Entre-temps, au cours de chaque guerre, les civilisateurs européens se livraient au pillage et au vol sur une grande échelle dans les palais impériaux chinois, dans les bâtiments publics et les monuments de la civilisation antique, tant en 1860, lorsque les Français pillèrent le palais impérial avec ses trésors inestimables, qu'en 1900, lorsque « toutes les nations » dérobèrent à l'envi les biens publics et privés. Destruc­tion des villes les plus anciennes et les plus importantes, ruine de l'agriculture dans de vastes régions, pression fiscale insupportable pour le paiement des contributions de guerre, tels étaient les phénomènes qui accompagnaient chaque attaque européenne et allaient de pair avec les progrès du commerce. Chacun des plus de quarante ports affermés chinois (treaty-ports) a été acheté par des flots de sang, des massacres et des ruines.


Notes

[1] En 1854, 77 379 caisses d'opium furent importées. Plus tard l'importation diminua un peu à cause de l'extension de la production indigène. Cependant la Chine resta le client principal des plantations indiennes. En 1873-1874, 6 400 000 kilos d'opium furent récoltés en Inde, dont 6 100 000 kilos furent vendus à la Chine. Aujourd'hui encore l'Inde exporte annuellement 4 800 000 kilos pour une valeur de 150 millions de marks, et ceci presque exclusivement à la Chine et à l'archipel malais.

[2] Cité par le major J. Scheibert, Der Krieg in China, 1903, p. 179.

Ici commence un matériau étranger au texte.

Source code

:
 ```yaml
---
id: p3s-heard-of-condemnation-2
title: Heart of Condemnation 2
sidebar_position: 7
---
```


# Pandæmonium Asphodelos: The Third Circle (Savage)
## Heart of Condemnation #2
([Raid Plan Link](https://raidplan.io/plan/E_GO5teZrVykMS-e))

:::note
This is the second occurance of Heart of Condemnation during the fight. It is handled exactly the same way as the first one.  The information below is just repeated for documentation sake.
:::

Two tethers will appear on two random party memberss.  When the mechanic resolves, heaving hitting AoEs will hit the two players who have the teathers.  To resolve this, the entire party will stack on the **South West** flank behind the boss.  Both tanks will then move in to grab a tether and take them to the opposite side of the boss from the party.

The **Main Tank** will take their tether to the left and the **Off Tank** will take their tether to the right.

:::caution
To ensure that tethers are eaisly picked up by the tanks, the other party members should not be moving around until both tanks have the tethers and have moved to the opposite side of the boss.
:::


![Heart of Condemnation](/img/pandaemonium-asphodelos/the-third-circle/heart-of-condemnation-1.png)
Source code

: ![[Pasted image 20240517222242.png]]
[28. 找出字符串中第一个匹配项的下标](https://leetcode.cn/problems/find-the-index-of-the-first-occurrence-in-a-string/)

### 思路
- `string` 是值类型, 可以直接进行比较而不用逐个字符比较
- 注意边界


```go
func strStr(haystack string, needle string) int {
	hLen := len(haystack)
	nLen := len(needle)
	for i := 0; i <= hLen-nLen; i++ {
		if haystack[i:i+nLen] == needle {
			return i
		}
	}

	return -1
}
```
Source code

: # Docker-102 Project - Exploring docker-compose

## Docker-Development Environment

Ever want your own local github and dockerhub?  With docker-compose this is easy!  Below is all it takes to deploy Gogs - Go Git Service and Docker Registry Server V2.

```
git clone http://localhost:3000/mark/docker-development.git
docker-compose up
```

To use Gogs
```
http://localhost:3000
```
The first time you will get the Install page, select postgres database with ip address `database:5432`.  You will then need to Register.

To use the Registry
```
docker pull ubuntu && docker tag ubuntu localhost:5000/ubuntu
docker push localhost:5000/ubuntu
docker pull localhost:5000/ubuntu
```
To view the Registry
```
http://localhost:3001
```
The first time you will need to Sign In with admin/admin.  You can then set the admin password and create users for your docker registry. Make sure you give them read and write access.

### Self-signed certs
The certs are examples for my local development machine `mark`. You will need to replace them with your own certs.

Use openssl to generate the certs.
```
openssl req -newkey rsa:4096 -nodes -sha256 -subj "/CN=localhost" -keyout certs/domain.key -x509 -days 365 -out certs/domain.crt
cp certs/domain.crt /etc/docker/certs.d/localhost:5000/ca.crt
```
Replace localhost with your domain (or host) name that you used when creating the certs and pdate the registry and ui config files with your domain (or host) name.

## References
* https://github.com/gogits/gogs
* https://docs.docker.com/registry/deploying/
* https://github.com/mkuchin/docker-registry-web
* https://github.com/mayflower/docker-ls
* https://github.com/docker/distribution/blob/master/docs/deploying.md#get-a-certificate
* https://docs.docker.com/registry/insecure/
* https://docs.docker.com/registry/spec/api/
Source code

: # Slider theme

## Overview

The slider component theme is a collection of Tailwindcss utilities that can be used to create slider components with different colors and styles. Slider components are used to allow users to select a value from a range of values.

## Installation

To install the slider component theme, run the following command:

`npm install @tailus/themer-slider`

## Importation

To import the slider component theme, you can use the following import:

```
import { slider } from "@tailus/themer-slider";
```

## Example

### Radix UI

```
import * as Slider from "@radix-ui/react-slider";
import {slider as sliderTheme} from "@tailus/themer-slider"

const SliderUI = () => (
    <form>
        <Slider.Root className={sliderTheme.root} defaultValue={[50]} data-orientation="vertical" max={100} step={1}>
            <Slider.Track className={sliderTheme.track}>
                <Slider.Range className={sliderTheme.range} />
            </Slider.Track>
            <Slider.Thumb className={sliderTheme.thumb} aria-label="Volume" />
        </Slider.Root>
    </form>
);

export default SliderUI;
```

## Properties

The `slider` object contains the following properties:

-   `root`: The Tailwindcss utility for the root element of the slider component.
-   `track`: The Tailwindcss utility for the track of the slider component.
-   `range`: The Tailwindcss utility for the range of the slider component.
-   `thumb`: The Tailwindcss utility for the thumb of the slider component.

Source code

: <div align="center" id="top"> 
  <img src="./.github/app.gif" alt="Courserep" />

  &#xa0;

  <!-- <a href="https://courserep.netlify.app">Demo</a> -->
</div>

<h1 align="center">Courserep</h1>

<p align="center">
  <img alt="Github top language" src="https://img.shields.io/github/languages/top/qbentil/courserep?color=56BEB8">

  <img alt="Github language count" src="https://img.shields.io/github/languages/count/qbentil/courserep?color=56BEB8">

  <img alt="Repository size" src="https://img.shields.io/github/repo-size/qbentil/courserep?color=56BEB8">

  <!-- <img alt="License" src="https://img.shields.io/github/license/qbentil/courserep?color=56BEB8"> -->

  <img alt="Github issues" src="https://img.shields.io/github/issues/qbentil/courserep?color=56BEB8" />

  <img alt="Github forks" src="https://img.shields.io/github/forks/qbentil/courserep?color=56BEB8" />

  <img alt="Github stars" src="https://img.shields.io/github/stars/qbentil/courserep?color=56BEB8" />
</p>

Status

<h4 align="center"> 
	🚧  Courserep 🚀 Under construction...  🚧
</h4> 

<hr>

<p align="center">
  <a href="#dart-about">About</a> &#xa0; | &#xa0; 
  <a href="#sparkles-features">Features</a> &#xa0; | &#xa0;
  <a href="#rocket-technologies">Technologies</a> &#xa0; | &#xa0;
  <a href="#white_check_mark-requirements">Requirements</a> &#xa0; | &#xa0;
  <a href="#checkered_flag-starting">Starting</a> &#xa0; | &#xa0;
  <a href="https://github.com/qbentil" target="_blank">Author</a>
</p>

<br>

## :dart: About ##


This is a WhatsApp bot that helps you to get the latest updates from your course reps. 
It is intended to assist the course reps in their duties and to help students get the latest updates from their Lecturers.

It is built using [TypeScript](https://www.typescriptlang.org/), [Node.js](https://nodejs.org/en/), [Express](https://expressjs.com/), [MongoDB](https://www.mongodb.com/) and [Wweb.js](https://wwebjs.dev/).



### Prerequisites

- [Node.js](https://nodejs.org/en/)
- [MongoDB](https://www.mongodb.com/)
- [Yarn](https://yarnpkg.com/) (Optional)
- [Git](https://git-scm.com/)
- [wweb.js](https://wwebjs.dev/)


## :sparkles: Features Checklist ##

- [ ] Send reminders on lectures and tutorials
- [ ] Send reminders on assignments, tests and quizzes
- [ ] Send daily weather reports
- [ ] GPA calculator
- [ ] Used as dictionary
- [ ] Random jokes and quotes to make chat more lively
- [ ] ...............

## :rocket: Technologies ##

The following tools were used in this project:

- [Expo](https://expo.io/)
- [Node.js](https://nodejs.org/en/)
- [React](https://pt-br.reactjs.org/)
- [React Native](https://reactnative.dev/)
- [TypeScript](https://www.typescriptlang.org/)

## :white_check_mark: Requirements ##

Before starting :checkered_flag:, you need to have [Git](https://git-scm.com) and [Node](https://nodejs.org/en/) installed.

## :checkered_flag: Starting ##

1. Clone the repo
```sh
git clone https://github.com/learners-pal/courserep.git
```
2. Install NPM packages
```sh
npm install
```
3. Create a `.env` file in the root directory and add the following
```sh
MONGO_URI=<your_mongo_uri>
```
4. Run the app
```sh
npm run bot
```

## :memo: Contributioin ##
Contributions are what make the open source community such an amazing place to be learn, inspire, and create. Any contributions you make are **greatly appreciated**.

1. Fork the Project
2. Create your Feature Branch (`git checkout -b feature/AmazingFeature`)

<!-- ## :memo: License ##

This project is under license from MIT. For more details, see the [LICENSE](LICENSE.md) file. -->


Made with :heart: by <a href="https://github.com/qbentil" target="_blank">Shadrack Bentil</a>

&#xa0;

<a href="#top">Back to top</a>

[3] Major Scheibert, op. cit., p. 207.

[4] Un édit impérial du 3° jour de la 3° lune de la 10° année Hsien-Feng (6 sep­tembre 1860) proclame : «Nous n'avons jamais interdit ni à l'Angleterre ni à la France le commerce avec la Chine, et pendant de longues années la paix a régné entre ces pays et nous-mêmes; mais il y a trois ans, les Anglais ont envahi notre ville de Canton, animés d'intentions malveillantes, et ont emprisonné nos fonctionnaires. Nous avons à cette époque refréné nos désirs de vengeance et avons évité les représailles, parce que nous avons dû reconnaître que l'entêtement du vice-roi Yeh était jusqu'à un certain point responsable des hostilités. Il y a deux ans, le chef barbare Elgin est monté vers le Nord et nous avons ordonné au vice-roi de Schihli, T'an-Ting-Siang d'examiner la situation avant de passer aux négociations. Mais le barbare a profité de notre surprise pour attaquer les forts de Takon et avancer vers Tientsin. Soucieux d'éviter à notre peuple les horreurs de la guerre, nous refrénâmes encore une fois notre désir de vengeance et ordondâmes à Kuei-Liang de procéder à des négociations de paix. Malgré les exigences scandaleuses des barbares, nous donnâmes l'ordre à Kuei-Liang de se rendre à Shangaï en vue de négocier le traité commercial proposé, et nous acceptâmes même de le ratifier en signe de notre bonne foi.
« Malgré cela, le chef barbare Bruce fit de nouveau preuve d'un entêtement déraisonnable et, au cours de la 8° lune, il apparat avec une escadre de bateaux de guerre dans le port de Takou. Sur ce, Seng Ko Liu Th'in l'attaqua violemment et l'obligea à une retraite précipitée. De tout cela il ressort que la Chine n'a pas rompu les relations et que les barbares étaient dans leur tort. Au cours de l'année, les chefs barbares Elgin et Gros sont apparus de nouveau au large de nos côtes, mais la Chine, ne souhaitant pas en venir à des mesures extrêmes, leur permit de débarquer et de se rendre à Pékin en vue de ratifier le traité. Qui aurait pu croire que pendant tout ce temps les barbares n'avaient rien fait d'autre que semer l'intrigue, qu'ils amenaient une armée de soldats et de l'artillerie, grâce auxquels ils attaquèrent par derrière les forts de Takou et marchèrent sur Tientsin après en avoir chassé les défenseurs ! » (China unter der Kaiserinwitwe, Berlin 1912, p. 25 - Cf. dans le même ouvrage le chapitre intitulé « Die Flucht nach Jehol ».)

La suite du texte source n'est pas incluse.